*REQUIRED ACTION*:
Your answer should be every line of the entries that has the string "artigo" in it.

*INPUT DATA*:
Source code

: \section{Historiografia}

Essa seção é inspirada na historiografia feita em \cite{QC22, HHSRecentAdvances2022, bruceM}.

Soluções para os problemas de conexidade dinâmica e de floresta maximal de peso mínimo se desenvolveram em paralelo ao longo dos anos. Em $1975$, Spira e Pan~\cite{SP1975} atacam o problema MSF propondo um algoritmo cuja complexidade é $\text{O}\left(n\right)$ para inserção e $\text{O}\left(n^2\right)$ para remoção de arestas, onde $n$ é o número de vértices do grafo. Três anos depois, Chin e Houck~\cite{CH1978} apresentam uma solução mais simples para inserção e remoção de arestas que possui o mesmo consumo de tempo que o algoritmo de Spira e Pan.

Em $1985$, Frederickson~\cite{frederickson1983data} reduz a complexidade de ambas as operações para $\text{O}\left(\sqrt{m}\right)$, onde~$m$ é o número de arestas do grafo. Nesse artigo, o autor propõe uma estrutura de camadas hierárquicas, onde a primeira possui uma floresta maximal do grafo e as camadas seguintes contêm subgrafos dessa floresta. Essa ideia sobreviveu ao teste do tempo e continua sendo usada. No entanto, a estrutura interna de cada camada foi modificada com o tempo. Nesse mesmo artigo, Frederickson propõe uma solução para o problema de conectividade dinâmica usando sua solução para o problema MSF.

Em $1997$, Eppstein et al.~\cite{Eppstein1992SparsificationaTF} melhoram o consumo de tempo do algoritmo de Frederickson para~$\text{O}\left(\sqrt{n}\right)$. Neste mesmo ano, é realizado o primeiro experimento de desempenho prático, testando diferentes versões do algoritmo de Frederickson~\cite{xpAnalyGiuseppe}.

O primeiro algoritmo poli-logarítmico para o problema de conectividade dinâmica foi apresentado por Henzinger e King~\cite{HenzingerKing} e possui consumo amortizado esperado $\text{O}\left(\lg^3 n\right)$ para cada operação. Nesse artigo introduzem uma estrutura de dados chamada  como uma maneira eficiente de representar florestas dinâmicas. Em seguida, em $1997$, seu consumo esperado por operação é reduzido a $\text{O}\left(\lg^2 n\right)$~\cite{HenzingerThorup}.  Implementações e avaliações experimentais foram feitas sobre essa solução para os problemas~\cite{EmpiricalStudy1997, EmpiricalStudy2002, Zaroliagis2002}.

*SOLVED EXERCISE*:
Em $1985$, Frederickson~\cite{frederickson1983data} reduz a complexidade de ambas as operações para $\text{O}\left(\sqrt{m}\right)$, onde~$m$ é o número de arestas do grafo. Nesse artigo, o autor propõe uma estrutura de camadas hierárquicas, onde a primeira possui uma floresta maximal do grafo e as camadas seguintes contêm subgrafos dessa floresta. Essa ideia sobreviveu ao teste do tempo e continua sendo usada. No entanto, a estrutura interna de cada camada foi modificada com o tempo. Nesse mesmo artigo, Frederickson propõe uma solução para o problema de conectividade dinâmica usando sua solução para o problema MSF.
O primeiro algoritmo poli-logarítmico para o problema de conectividade dinâmica foi apresentado por Henzinger e King~\cite{HenzingerKing} e possui consumo amortizado esperado $\text{O}\left(\lg^3 n\right)$ para cada operação. Nesse artigo introduzem uma estrutura de dados chamada  como uma maneira eficiente de representar florestas dinâmicas. Em seguida, em $1997$, seu consumo esperado por operação é reduzido a $\text{O}\left(\lg^2 n\right)$~\cite{HenzingerThorup}.  Implementações e avaliações experimentais foram feitas sobre essa solução para os problemas~\cite{EmpiricalStudy1997, EmpiricalStudy2002, Zaroliagis2002}.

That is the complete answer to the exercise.